RIPON – Living in this small city 90 minutes northwest of Milwaukee, Zach Messitte had an idea. So he brought it to his synagogue board, where he’s a member.
“We’ve got to figure out a way here to get our community more plugged in with the Milwaukee community,” he remembers saying.
So Messitte and Board Chair Barb Kuhn recently headed down to Milwaukee on behalf of B’nai Israel congregation in Oshkosh, to visit Milwaukee Jewish Federation, have lunch at the Harry & Rose Samson Family Jewish Community Center in Whitefish Bay and tour the Downtown Milwaukee Jewish Museum Milwaukee. He’d made appointments in advance.
B’nai Israel has more than 40 families, Messitte said. He believes it’s important for rural synagogues like his to be linked to more vibrant Jewish communities like Milwaukee and Madison. It leads to plusses like having knowledge of the Milwaukee Jewish Film Festival, maybe starting a program to spend a day at the JCC and learning of other opportunities.
“We don’t have access to that stuff here,” he said. “It’s an hour and 30 minutes away.”
During his trip, he learned the Chronicle is free and went back home promoting subscriptions. He also connected the Nathan and Esther Pelz Holocaust Education Resource Center of the Milwaukee Jewish Federation with the Ripon Middle School for possible programming there.
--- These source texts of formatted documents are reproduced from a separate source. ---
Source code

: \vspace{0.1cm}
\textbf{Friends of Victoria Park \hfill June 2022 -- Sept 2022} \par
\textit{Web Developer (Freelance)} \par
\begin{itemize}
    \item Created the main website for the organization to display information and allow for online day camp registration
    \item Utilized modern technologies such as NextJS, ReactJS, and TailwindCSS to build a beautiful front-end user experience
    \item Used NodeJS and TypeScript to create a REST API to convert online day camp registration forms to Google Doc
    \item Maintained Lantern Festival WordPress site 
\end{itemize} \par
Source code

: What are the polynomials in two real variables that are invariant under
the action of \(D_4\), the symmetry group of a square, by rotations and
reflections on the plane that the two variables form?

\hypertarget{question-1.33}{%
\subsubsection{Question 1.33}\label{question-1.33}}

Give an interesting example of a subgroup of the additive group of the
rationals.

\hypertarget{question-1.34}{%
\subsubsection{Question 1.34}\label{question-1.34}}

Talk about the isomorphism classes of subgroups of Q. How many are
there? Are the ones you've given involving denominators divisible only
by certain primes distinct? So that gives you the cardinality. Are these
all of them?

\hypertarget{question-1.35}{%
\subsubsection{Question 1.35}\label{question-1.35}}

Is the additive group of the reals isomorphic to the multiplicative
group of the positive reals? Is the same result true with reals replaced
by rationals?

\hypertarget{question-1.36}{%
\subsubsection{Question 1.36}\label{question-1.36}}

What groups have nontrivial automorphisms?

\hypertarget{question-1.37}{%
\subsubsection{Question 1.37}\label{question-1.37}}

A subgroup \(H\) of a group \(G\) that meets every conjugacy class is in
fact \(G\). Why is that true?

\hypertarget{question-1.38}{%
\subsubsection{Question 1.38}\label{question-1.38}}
And now plans are in the works to have someone from Milwaukee Jewish Federation to speak at B’nai Israel congregation in Oshkosh about camp programs.
Messitte grew up Jewish with a strong connection to Israel through family. His bar mitzvah was at the Western Wall.
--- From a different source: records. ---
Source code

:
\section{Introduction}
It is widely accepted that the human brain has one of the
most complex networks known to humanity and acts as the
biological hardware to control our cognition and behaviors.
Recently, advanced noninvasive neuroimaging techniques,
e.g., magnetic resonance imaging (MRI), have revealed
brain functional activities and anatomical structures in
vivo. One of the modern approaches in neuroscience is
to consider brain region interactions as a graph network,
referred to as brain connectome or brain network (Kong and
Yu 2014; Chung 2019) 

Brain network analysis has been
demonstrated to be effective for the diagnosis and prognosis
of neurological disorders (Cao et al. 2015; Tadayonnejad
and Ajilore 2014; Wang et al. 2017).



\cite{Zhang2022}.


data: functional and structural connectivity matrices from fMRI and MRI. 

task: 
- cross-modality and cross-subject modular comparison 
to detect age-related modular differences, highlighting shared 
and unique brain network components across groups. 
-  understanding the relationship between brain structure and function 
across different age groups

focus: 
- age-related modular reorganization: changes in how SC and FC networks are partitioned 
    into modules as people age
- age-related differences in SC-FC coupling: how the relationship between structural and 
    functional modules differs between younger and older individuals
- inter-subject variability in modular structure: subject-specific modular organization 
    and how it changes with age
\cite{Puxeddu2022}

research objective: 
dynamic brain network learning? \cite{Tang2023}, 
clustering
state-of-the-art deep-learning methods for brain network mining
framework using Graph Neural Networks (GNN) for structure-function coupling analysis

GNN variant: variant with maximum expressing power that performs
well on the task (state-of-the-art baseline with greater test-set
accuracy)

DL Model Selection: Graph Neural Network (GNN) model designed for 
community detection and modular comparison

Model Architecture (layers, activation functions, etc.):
Now, he truly appreciates the Steve & Shari Sadek Family Camp Interlaken JCC in Eagle River, where his two sons have been attending for years.
“They love it. This is how they have their Jewish identity culturally in many ways. This is how they have their friends from the Milwaukee area and they get a worldview,” he said.
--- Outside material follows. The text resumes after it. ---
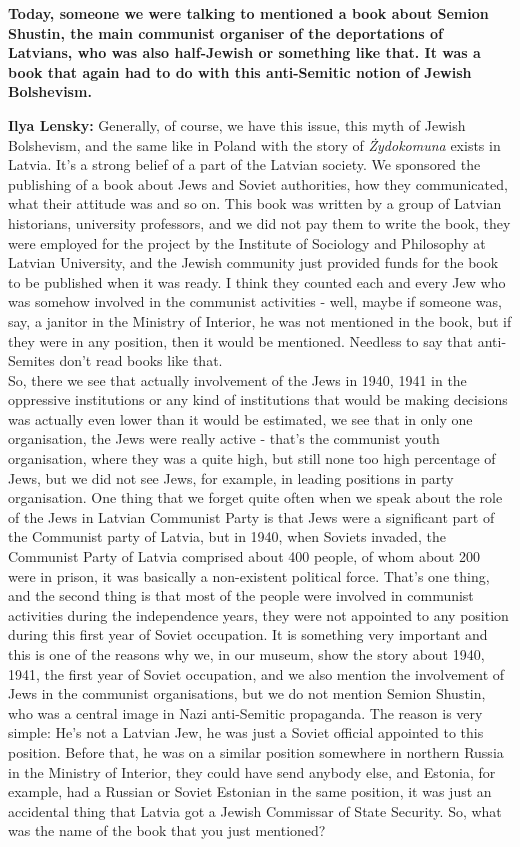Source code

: \textbf{Today, someone we were talking to mentioned a book about Semion Shustin, the main communist organiser of the deportations of Latvians, who was also half-Jewish or something like that. It was a book that again had to do with this anti-Semitic notion of Jewish Bolshevism.} 

\textbf{Ilya Lensky:} Generally, of course, we have this issue, this myth of Jewish Bolshevism, and the same like in Poland with the story of \textit{Żydokomuna} exists in Latvia. It’s a strong belief of a part of the Latvian society. We sponsored the publishing of a book about Jews and Soviet authorities, how they communicated, what their attitude was and so on. This book was written by a group of Latvian historians, university professors, and we did not pay them to write the book, they were employed for the project by the Institute of Sociology and Philosophy at Latvian University, and the Jewish community just provided funds for the book to be published when it was ready. I think they counted each and every Jew who was somehow involved in the communist activities - well, maybe if someone was, say, a janitor in the Ministry of Interior, he was not mentioned in the book, but if they were in any position, then it would be mentioned. Needless to say that anti-Semites don’t read books like that.\\
So, there we see that actually involvement of the Jews in 1940, 1941 in the oppressive institutions or any kind of institutions that would be making decisions was actually even lower than it would be estimated, we see that in only one organisation, the Jews were really active - that’s the communist youth organisation, where they was a quite high, but still none too high percentage of Jews, but we did not see Jews, for example, in leading positions in party organisation. One thing that we forget quite often when we speak about the role of the Jews in Latvian Communist Party is that Jews were  a significant part of the Communist party of Latvia, but in 1940, when Soviets invaded, the Communist Party of Latvia comprised about 400 people, of whom about 200 were in prison, it was basically a non-existent political force. That’s one thing, and the second thing is that most of the people were involved in communist activities during the independence years, they were not appointed to any position during this first year of Soviet occupation. It is something very important and this is one of the reasons why we, in our museum, show the story about 1940, 1941, the first year of Soviet occupation, and we also mention the involvement of Jews in the communist organisations, but we do not mention Semion Shustin, who was a central image in Nazi anti-Semitic propaganda. The reason is very simple: He’s not a Latvian Jew, he was just a Soviet official appointed to this position. Before that, he was on a similar position somewhere in northern Russia in the Ministry of Interior, they could have send anybody else, and Estonia, for example, had a Russian or Soviet Estonian in the same position, it was just an accidental thing that Latvia got a Jewish Commissar of State Security. So, what was the name of the book that you just mentioned?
“The importance of Interlaken as a way for me to pass some of these Jewish values onto my children has been such a wonderful thing living here in Wisconsin.”
Messitte has tried to pay it forward. As president of Ripon College, he’s hosted Passover for students at his home and arranged rides to his synagogue for the High Holidays.
“There are always a handful of Jewish students here,” he said.
At a graduation, he heard from one parent, something along the lines of, “Thank you for allowing my daughter to continue to have her Jewish identity at a school that doesn’t have a large population of Jewish students.”
He said, “I would want someone to do that for my kids if they were in a similar situation.”